Vance and Owen had labored long, but their plan was neither fair nor enforceable. It was finally abandoned not because it was unacceptable to Bosnia, but because the Bosnian Serbs put it to a popular referendum, where it was rejected by more than 90 percent of those who voted. In the wake of its failure, a coalition known as the Contact Group, consisting of France, Germany, Russia, the United Kingdom, and the United States, tried to restart the peace process in the spring of 1994 by attempting to resolve the ongoing territorial issues—but that plan, too, failed after it was rejected by the Bosnian Serbs.

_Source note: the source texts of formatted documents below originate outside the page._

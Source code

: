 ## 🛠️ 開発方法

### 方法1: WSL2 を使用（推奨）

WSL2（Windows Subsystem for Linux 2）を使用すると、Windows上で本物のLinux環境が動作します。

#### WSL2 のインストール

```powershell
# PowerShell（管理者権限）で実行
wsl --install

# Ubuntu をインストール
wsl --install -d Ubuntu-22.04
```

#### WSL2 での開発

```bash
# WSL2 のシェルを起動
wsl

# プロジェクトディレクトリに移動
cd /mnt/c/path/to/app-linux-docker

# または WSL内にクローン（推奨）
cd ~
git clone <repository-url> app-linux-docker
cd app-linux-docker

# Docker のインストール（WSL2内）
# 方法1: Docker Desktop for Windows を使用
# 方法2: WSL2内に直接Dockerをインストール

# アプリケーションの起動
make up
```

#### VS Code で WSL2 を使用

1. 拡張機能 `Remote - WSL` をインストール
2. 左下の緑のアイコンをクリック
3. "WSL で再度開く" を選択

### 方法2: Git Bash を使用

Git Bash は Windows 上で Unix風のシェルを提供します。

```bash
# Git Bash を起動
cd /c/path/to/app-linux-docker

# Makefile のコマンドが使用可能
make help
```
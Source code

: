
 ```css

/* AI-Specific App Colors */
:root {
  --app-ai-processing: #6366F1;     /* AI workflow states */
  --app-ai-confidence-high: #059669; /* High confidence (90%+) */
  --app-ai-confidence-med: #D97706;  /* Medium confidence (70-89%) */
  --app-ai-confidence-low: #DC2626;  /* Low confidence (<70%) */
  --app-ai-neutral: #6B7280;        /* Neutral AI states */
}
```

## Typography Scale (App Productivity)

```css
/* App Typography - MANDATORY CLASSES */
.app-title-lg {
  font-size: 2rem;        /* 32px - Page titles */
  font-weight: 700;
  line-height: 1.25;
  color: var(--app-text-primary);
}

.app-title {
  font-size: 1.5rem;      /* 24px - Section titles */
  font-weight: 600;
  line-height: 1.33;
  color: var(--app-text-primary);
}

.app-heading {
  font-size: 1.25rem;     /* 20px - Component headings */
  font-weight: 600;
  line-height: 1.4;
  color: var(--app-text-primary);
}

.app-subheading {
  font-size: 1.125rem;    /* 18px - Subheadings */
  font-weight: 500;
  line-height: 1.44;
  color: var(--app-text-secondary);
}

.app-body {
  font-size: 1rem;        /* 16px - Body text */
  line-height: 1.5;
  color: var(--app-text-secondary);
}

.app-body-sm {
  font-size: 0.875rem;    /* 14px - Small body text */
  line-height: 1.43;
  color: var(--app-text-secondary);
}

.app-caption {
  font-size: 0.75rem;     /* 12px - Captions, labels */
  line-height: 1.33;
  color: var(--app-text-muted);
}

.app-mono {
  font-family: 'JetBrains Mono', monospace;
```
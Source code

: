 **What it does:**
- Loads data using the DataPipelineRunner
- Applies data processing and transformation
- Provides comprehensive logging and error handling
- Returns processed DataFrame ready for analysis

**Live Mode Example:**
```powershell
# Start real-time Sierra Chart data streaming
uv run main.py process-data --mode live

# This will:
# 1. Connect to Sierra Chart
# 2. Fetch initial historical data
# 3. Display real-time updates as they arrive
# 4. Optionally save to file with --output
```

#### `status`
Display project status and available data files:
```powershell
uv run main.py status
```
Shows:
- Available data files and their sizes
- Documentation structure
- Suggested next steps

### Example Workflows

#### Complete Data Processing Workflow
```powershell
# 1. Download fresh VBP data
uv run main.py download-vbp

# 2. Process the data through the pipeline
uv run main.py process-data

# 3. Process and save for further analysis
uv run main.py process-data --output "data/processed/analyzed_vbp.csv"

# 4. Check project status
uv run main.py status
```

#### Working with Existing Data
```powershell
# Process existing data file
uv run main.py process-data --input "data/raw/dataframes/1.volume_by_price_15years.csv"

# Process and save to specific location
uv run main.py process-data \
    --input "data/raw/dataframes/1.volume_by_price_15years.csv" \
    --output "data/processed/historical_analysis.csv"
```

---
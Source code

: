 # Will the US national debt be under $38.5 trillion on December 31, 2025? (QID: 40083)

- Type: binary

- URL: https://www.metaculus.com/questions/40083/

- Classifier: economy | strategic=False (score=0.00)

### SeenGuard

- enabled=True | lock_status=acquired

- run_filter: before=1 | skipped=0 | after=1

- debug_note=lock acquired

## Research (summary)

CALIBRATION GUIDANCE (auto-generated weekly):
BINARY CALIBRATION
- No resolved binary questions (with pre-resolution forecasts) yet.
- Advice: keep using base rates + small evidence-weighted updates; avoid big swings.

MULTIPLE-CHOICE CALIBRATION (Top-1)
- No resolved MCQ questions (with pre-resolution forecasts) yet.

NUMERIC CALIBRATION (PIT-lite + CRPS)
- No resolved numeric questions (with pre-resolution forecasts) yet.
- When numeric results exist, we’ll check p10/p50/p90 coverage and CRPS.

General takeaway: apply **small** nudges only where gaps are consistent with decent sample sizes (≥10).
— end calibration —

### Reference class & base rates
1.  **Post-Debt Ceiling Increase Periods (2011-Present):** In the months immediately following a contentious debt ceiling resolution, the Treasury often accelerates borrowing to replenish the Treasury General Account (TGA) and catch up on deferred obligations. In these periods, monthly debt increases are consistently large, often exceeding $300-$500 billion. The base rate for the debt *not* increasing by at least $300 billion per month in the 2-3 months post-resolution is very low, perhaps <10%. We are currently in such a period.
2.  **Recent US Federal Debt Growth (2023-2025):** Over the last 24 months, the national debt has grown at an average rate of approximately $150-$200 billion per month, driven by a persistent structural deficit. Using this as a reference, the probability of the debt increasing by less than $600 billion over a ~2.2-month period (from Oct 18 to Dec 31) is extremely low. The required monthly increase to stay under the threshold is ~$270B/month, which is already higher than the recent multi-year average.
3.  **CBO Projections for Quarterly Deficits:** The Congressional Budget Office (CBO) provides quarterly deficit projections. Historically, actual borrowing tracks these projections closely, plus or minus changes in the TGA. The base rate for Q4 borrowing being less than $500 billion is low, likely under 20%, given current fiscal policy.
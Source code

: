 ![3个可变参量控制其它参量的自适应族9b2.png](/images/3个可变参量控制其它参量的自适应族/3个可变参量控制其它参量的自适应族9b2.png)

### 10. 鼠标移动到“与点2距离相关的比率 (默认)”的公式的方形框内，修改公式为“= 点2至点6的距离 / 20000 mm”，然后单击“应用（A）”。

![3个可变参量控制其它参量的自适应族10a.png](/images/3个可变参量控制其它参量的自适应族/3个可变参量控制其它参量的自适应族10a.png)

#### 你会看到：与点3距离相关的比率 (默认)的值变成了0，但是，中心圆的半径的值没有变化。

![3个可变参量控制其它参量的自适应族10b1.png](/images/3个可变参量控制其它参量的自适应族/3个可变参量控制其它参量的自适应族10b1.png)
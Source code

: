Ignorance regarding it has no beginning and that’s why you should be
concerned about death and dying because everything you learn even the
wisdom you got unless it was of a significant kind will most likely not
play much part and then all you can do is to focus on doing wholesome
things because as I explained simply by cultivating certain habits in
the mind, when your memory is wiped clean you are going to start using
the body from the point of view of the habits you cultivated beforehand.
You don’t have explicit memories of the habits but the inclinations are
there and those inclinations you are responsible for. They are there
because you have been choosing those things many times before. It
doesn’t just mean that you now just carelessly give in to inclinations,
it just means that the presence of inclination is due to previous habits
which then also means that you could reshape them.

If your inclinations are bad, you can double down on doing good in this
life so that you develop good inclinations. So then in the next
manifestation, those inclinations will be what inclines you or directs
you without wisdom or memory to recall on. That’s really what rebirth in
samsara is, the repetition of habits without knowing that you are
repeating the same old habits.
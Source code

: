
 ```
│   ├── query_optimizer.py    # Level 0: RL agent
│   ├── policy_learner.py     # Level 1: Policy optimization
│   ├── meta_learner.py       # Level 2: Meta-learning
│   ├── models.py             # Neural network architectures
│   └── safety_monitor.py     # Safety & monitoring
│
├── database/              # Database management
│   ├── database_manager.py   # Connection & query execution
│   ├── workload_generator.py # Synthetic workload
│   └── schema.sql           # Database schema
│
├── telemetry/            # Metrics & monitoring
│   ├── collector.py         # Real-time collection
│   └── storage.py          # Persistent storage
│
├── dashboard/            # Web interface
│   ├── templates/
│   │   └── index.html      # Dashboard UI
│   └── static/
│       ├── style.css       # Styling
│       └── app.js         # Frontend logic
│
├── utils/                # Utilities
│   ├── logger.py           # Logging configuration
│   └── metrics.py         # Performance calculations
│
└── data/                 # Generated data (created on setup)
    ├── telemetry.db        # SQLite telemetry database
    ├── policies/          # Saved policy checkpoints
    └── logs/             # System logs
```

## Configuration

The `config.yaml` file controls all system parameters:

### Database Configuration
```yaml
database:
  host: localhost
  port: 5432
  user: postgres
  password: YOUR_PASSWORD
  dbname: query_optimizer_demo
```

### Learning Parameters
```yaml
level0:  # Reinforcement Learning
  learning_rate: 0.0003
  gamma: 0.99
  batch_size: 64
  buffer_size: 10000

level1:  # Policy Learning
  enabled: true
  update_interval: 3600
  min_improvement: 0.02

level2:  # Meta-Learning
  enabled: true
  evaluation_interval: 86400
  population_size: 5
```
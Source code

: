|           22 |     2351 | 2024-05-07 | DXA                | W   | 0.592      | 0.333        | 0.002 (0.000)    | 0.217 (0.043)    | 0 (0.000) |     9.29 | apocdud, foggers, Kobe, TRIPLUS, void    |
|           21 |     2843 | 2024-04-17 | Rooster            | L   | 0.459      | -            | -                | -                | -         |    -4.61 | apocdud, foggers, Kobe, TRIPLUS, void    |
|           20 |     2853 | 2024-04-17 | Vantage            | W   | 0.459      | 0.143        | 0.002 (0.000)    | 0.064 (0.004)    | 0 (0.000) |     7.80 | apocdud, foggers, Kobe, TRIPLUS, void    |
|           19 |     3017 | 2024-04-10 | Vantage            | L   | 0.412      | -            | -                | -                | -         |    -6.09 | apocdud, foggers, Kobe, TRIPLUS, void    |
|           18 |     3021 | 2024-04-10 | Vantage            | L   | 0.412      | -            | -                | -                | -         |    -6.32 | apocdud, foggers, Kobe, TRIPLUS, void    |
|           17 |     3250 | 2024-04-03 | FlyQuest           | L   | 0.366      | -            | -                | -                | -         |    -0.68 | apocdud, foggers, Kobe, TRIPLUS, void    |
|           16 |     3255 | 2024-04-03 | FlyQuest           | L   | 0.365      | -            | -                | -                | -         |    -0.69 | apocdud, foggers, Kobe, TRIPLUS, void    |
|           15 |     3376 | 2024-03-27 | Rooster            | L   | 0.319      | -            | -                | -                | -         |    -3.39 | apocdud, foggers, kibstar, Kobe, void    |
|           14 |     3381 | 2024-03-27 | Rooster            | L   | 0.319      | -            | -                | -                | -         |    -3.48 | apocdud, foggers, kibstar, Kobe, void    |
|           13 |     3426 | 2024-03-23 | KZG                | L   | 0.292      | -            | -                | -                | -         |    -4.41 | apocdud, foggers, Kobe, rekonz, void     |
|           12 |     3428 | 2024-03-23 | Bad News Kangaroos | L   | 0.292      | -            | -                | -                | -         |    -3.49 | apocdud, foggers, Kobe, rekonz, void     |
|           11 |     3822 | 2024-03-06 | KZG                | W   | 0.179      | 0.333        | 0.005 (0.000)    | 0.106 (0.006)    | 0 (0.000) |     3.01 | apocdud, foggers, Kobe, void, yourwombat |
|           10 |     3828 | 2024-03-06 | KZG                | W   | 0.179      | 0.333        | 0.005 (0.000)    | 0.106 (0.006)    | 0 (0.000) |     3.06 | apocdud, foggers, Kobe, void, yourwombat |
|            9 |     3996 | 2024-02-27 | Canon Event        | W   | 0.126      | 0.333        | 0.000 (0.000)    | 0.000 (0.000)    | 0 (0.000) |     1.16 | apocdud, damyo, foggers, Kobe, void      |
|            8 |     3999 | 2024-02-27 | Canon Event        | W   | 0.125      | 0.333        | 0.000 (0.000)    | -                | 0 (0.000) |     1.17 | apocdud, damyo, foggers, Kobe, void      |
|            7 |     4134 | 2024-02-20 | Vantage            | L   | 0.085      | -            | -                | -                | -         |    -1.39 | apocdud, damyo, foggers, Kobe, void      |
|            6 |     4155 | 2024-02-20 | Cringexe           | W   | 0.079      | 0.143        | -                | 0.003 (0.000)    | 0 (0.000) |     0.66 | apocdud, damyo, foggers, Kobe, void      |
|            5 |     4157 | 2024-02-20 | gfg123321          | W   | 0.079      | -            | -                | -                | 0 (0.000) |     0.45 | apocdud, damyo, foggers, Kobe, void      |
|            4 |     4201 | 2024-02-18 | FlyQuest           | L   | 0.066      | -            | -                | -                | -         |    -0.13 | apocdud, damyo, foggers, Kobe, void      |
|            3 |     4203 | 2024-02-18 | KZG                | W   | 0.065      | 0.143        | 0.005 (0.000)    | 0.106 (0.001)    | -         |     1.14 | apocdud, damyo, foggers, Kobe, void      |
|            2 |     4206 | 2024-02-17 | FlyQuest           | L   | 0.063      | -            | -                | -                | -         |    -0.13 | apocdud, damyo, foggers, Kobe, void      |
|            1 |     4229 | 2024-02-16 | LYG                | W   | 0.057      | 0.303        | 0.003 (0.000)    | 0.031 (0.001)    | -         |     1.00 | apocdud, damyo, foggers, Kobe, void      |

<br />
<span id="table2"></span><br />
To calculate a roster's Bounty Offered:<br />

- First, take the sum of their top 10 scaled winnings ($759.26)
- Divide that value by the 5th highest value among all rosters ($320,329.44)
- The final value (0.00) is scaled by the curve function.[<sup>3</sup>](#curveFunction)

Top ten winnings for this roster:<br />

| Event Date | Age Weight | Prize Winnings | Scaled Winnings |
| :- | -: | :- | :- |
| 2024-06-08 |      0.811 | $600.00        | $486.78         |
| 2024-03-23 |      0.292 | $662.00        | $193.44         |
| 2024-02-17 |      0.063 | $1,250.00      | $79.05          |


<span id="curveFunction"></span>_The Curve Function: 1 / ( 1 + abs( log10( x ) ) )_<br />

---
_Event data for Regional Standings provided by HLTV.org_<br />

In this period, Serbs and Croats often collaborated in attacking Bosnia's Muslims. Milošević and Croat president Franjo Tudjman had previously discussed dividing Bosnia and Herzegovina between them, but Milošević was resistant to any agreement; he and Karadzic were apparently moved only by the prospect of enhancing Serb power, and did not hesitate to ignore cease-fire agreements they had signed. It was clear to all that Milošević had no interest in a peace that established democratic self-government for Bosnia or Kosovo, or protected the minority rights of Muslims. He had no intention of demilitarizing Kosovo, reduc
ing his forces, or implementing a cease-fire. Instead, he escalated his campaign of violence.

Early in 1993, the cold-blooded murder of Bosnia's deputy prime minister, Hakija Turajlic, seriously called into question UN competence and rules of engagement.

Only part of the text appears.